Data extracted from a collection:
__________________________________________________
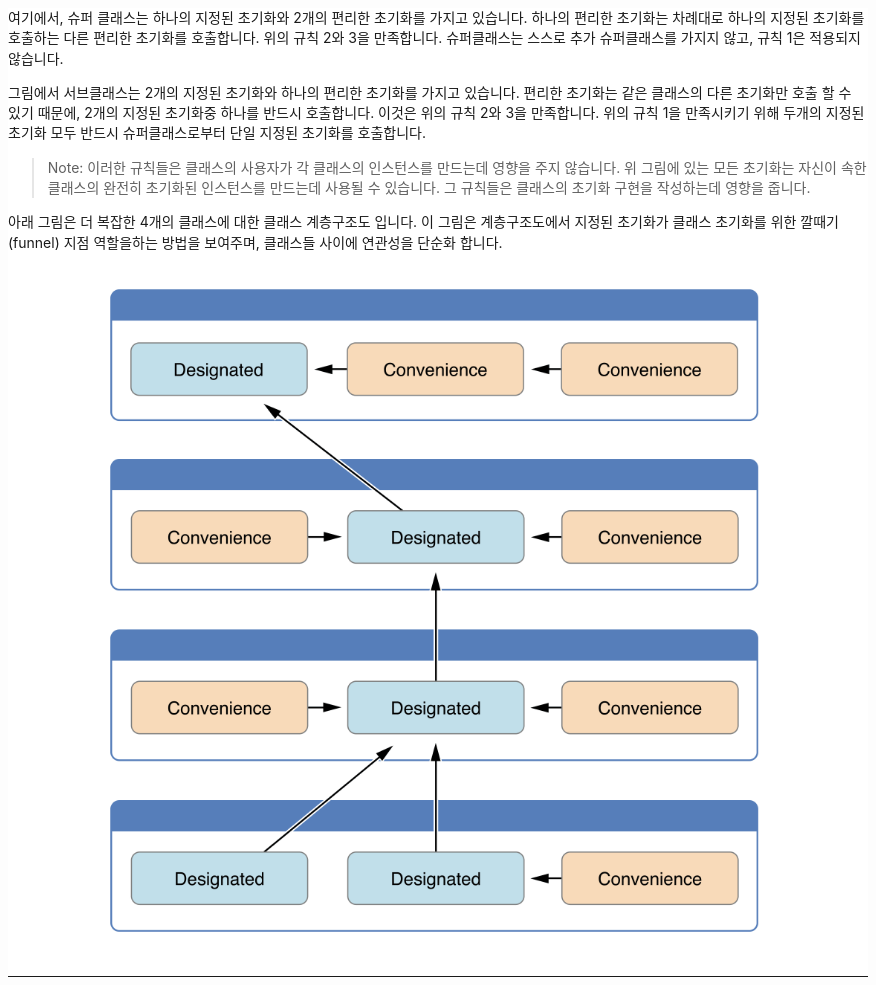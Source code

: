 여기에서, 슈퍼 클래스는 하나의 지정된 초기화와 2개의 편리한 초기화를 가지고 있습니다. 하나의 편리한 초기화는 차례대로 하나의 지정된 초기화를 호출하는 다른 편리한 초기화를 호출합니다. 위의 규칙 2와 3을 만족합니다. 슈퍼클래스는 스스로 추가 슈퍼클래스를 가지지 않고, 규칙 1은 적용되지 않습니다.

그림에서 서브클래스는 2개의 지정된 초기화와 하나의 편리한 초기화를 가지고 있습니다. 편리한 초기화는 같은 클래스의 다른 초기화만 호출 할 수 있기 때문에, 2개의 지정된 초기화중 하나를 반드시 호출합니다. 이것은 위의 규칙 2와 3을 만족합니다. 위의 규칙 1을 만족시키기 위해 두개의 지정된 초기화 모두 반드시 슈퍼클래스로부터 단일 지정된 초기화를 호출합니다.

> Note: 이러한 규칙들은 클래스의 사용자가 각 클래스의 인스턴스를 만드는데 영향을 주지 않습니다. 위 그림에 있는 모든 초기화는 자신이 속한 클래스의 완전히 초기화된 인스턴스를 만드는데 사용될 수 있습니다. 그 규칙들은 클래스의 초기화 구현을 작성하는데 영향을 줍니다.

아래 그림은 더 복잡한 4개의 클래스에 대한 클래스 계층구조도 입니다. 이 그림은 계층구조도에서 지정된 초기화가 클래스 초기화를 위한 깔때기(funnel) 지점 역할을하는 방법을 보여주며, 클래스들 사이에 연관성을 단순화 합니다.

<center><img src="/assets/post_img/posts/Swift_Programming_Language-10.png" width="700"></center>

---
__________________________________________________
All lines from the one containing "그림에서 서브클래스는 2개의" through the last line of the data, both included, are to be retyped exactly, and no other line belongs in the answer.

The answer.
그림에서 서브클래스는 2개의 지정된 초기화와 하나의 편리한 초기화를 가지고 있습니다. 편리한 초기화는 같은 클래스의 다른 초기화만 호출 할 수 있기 때문에, 2개의 지정된 초기화중 하나를 반드시 호출합니다. 이것은 위의 규칙 2와 3을 만족합니다. 위의 규칙 1을 만족시키기 위해 두개의 지정된 초기화 모두 반드시 슈퍼클래스로부터 단일 지정된 초기화를 호출합니다.

> Note: 이러한 규칙들은 클래스의 사용자가 각 클래스의 인스턴스를 만드는데 영향을 주지 않습니다. 위 그림에 있는 모든 초기화는 자신이 속한 클래스의 완전히 초기화된 인스턴스를 만드는데 사용될 수 있습니다. 그 규칙들은 클래스의 초기화 구현을 작성하는데 영향을 줍니다.

아래 그림은 더 복잡한 4개의 클래스에 대한 클래스 계층구조도 입니다. 이 그림은 계층구조도에서 지정된 초기화가 클래스 초기화를 위한 깔때기(funnel) 지점 역할을하는 방법을 보여주며, 클래스들 사이에 연관성을 단순화 합니다.

<center><img src="/assets/post_img/posts/Swift_Programming_Language-10.png" width="700"></center>

---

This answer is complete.